Sakari Ailus <sakari.ailus@xxxxxxxxxxxxxxx>
Kieran Bingham <kieran.bingham@xxxxxxxxxxxxxxxx>
Mauro Carvalho Chehab <mchehab@xxxxxxxxxx> (Remote)
Nicolas Dufresne <nicolas@xxxxxxxxxxxx>
Hugues Fruchet <hugues.fruchet@xxxxxx>
Benjamin Gaignard <benjamin.gaignard@xxxxxxxxxxxxx>
Jacopo Mondi <jacopo@xxxxxxxxxx>
Benjamin MUGNIER <benjamin.mugnier@xxxxxxxxxxx> (Remote)
Michael Olbrich <m.olbrich@xxxxxxxxxxxxxx>
Laurent Pinchart <laurent.pinchart@xxxxxxxxxxxxxxxx>
Ricardo Ribalda <ribalda@xxxxxxxxxxxx>
Maxime Ripard <maxime@xxxxxxxxxx>
Daniel Scally <djrscally@xxxxxxxxx>
Jernej Škrabec <jernej.skrabec@xxxxxxxxx>
Niklas Söderlund <niklas.soderlund@xxxxxxxxxxxx>
Dave Stevenson <dave.stevenson@xxxxxxxxxxxxxxx>
Michael Tretter <m.tretter@xxxxxxxxxxxxxx>
Chen-Yu Tsai <wenst@xxxxxxxxxxxx>
Hans Verkuil <hverkuil@xxxxxxxxx>

Stateless Codecs (Nicolas Dufresne)
-----------------------------------

Stateful encoder support is already available, the focus is now on stateless
encoders.

While decoders follow the codec specification, leading to very similar hardware
between vendor, encoders are allowed much more freedom. It is how vendors can
differentiate themselves from others.

With stateless codecs, the added-value features are implemented in software,
not in the fixed QP hardware encoder. There is thus room to innovate, and one of
the goals with the kernel API is to make anything possible in userspace.

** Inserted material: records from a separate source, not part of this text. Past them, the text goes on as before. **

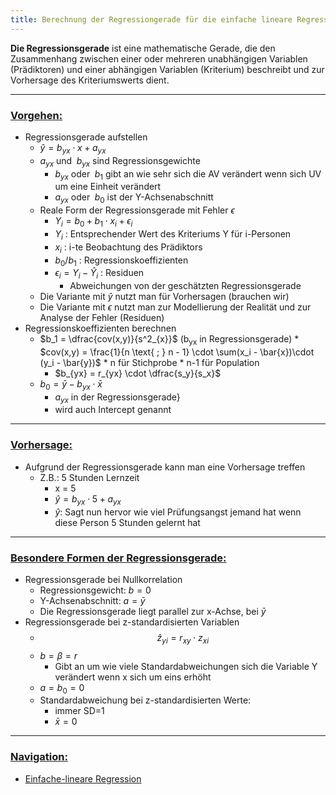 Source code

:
 ```yaml
---
title: Berechnung der Regressiongerade für die einfache lineare Regression
---
```


**Die Regressionsgerade** ist eine mathematische Gerade, die den Zusammenhang zwischen einer oder mehreren unabhängigen Variablen (Prädiktoren) und einer abhängigen Variablen (Kriterium) beschreibt und zur Vorhersage des Kriteriumswerts dient.

---

### <u>Vorgehen:</u>

* Regressionsgerade  aufstellen
  * $\hat{y} = b_{yx} \cdot x \;+\; a_{yx}$
  * $a_{yx} \text{ und } \; b_{yx}$ sind Regressionsgewichte
    * $b_{yx}\text{ oder } \; b_1$ gibt an wie sehr sich die AV verändert wenn sich UV um eine Einheit verändert
    * $a_{yx} \text{ oder } \; b_0$ ist der Y-Achsenabschnitt
  * Reale Form der Regressionsgerade mit Fehler $\epsilon$
    * $Y_i = b_0 + b_1 \cdot x_i + \epsilon_i$
    * $Y_i$ : Entsprechender Wert des Kriteriums Y für i-Personen
    * $x_i$ : i-te Beobachtung des Prädiktors
    * $b_0/b_1$ : Regressionskoeffizienten
    * $\epsilon_i = Y_i - \hat{Y}_i$ : Residuen
      * Abweichungen von der geschätzten Regressionsgerade
  * Die Variante mit $\hat{y}$ nutzt man für Vorhersagen (brauchen wir)
  * Die Variante mit $\epsilon$ nutzt man zur Modellierung der Realität und zur Analyse der Fehler (Residuen)
* Regressionskoeffizienten berechnen
  * $b_1 = \dfrac{cov(x,y)}{s^2_{x}}$ (b<sub>yx</sub> in Regressionsgerade)
    \* $cov(x,y) = \frac{1}{n \text{ ; } n - 1} \cdot \sum(x_i - \bar{x})\cdot (y_i - \bar{y})$
    \* n für Stichprobe
    \* n-1 für Population
    * $b_{yx} = r_{yx} \cdot \dfrac{s_y}{s_x}$
  * $b_0 = \bar{y} - b_{yx} \cdot \bar{x}$
    * $a_{yx}$ in der Regressionsgerade}
    * wird auch Intercept genannt

---

### <u>Vorhersage:</u>

* Aufgrund der Regressionsgerade kann man eine Vorhersage treffen
  * Z.B.: 5 Stunden Lernzeit
    * x = 5
    * $\hat{y} = b_{yx} \cdot 5 \;+\; a_{yx}$
    * $\hat{y}$: Sagt nun hervor wie viel Prüfungsangst jemand hat wenn diese Person 5 Stunden gelernt hat

---

### <u>Besondere Formen der Regressionsgerade:</u>

* Regressionsgerade bei Nullkorrelation
  * Regressionsgewicht: $b=0$
  * Y-Achsenabschnitt: $a= \bar{y}$
  * Die Regressionsgerade liegt parallel zur x-Achse, bei $\bar{y}$
* Regressionsgerade bei z-standardisierten Variablen
  * $$\hat{z}_{yi}=r_{xy}\cdot z_{xi}$$
  * $b = \beta =r$
    * Gibt an um wie viele Standardabweichungen sich die Variable Y verändert wenn x sich um eins erhöht
  * $a = b_0 = 0$
  * Standardabweichung bei z-standardisierten Werte:
    * immer SD=1
    * $\bar{x} =0$

---

### <u>Navigation:</u>

* [Einfache-lineare Regression](/einfache-lineare-regression)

Lots of mechanisms, especially around bitrate control, are patented. We thus
need to give users options to *not* use some of the features.  Most of the
patents are related to QP control, to maximize the quality within a bandwidth
allowance for TV (bandwidth is there and should be used to maximize quality,
but going over the allowance produces corruption). Simpler algorithms that
guarantee a correct long-term average but can overshoot are usually not
patented. In TV applications, they can afford to reencode a frame if it turns
out to use too much bandwidth. In streaming applications this isn't possible.

Those features can be hard to abstract, as patented features tend to be
available from a single vendor only. One approach being considered is to not
support "advanced" features to start with.

The core of the settings seem to be mostly generic.

Prototyping will be done in GStreamer. Should not be a problem in FFMPEG.
Chromium should follow. The first implementation focusses on Hantro. The
"Hantro" core is now owned by VeriSilicon, now called VC8000 and VC9000.
The second implementation will address AllWinner and/or Rockchip.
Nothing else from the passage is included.